Logo depois do artigo de Pêgas e colegas ter sido publicado, um grupo de pesquisadores ingleses se posicionou contra a descoberta em um pré-print (versão preliminar de um estudo que não passou ainda por avaliação de revista científica, mas garante certa primazia de uma descoberta). Segundo eles, o que Pêgas e colaboradores interpretaram como sendo ossos e dentes de pterossauros são, na verdade, restos do arco branquial de um grande peixe, que, aliás, são relativamente comuns na Formação Romualdo.

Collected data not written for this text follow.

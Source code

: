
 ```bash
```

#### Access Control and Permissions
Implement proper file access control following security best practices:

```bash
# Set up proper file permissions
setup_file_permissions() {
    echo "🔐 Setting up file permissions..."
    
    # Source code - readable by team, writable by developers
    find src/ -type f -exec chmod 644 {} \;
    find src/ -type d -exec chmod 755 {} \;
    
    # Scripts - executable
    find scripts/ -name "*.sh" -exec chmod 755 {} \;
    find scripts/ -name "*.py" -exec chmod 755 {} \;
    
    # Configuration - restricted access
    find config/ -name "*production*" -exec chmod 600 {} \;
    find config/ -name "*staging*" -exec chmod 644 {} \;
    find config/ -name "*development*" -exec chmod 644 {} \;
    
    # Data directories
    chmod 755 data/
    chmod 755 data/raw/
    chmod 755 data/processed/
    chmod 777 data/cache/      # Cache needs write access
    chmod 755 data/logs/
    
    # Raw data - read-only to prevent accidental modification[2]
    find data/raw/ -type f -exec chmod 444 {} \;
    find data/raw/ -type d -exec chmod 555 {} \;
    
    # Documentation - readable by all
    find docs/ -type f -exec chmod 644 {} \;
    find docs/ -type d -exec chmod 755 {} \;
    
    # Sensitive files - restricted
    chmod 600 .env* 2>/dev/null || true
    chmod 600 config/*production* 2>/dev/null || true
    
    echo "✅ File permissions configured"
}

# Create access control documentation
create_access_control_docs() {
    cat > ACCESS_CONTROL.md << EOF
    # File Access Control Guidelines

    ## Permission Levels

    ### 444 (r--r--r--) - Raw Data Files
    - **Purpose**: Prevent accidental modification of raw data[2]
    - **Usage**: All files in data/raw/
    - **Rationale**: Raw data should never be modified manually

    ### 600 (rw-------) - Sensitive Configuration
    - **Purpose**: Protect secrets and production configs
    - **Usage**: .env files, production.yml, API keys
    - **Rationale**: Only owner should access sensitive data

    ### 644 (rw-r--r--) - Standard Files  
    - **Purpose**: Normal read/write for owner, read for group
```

Entre os argumentos dos pesquisadores ingleses, está o fato de os supostos dentes de Bakiribu não estarem dispostos de forma simétrica, como se esperaria em um pterossauro, figurando em apenas um dos lados da suposta arcada dentária. Apesar de ser uma observação válida, eles usaram como comparação o pterossauro europeu Ctenochasma, o que, a meu ver, não é o mais adequado, já que Pêgas e colegas acreditam que Bakiribu está mais proximamente relacionado a Pterodaustro, que tem muito mais dentes. Porém, é importante salientar que uma simetria na disposição dos dentes também pode ser observada nesta forma argentina, ao contrário do exemplar brasileiro em discussão.

Outra observação de Unwin e colegas está na marcante diferença da seção transversal dos supostos dentes, que seria subquadrangular (forma quase quadrilátera, mas com os cantos arredondados) em Bakiribu, o que nunca foi verificado em um réptil voador, nem mesmo em Pterodaustro. Também foram apontadas inconsistências nas interpretações das seções histológicas dos supostos dentes apresentadas por Pêgas e colegas. Por exemplo, não se consegue identificar ao microscópio dentina, esmalte ou qualquer semelhança com os dentes de outros pterossauros já amostrados histologicamente, incluindo Pterodaustro.

Sem querer entrar muito nos detalhes dos dois artigos, tomando por base as informações existentes, a chance de Bakiribu ser um pterossauro é muito pequena, e a nova identificação do material como restos de um grande peixe está mais bem fundamentada. 

Apesar do óbvio constrangimento de se confundir um peixe com um pterossauro, é importante que o/a leitor(a) entenda que erros em estudos científicos, incluindo na paleontologia, podem acontecer. No que se refere aos fósseis, muitas vezes o pesquisador tem pouquíssimo material preservado à sua disposição para tirar conclusões, o que é muito frustrante e dificulta as análises. Em 2020, por exemplo, houve o caso de Oculudentavis khaungraae, em que pesquisadores confundiram um lagarto do período Cretáceo preservado em âmbar com uma ave. Assim que o equívoco foi apontado por outros pesquisadores, os autores optaram pela retratação (retirada de circulação) do artigo publicado na revista Nature, o que talvez seja a melhor decisão a tomar no caso de Bakiribu, ao invés de persistir no erro.

Errata
Na coluna Caçadores de Fósseis (“Peixe ou pterossauro, eis a questão”), de autoria de Alexander W. A. Kellner – publicada originalmente no dia 10 de abril de 2026, às 08:43 –, a pesquisadora, Sra. Rubi Pêgas, foi referida por nome incorreto. Em 14 de abril de 2026, às 14:20, a correção foi realizada no texto da coluna, e a Ciência Hoje registra esta errata em atenção ao compromisso editorial com a precisão das informações e com o respeito à identidade de todas as pessoas mencionadas em suas publicações.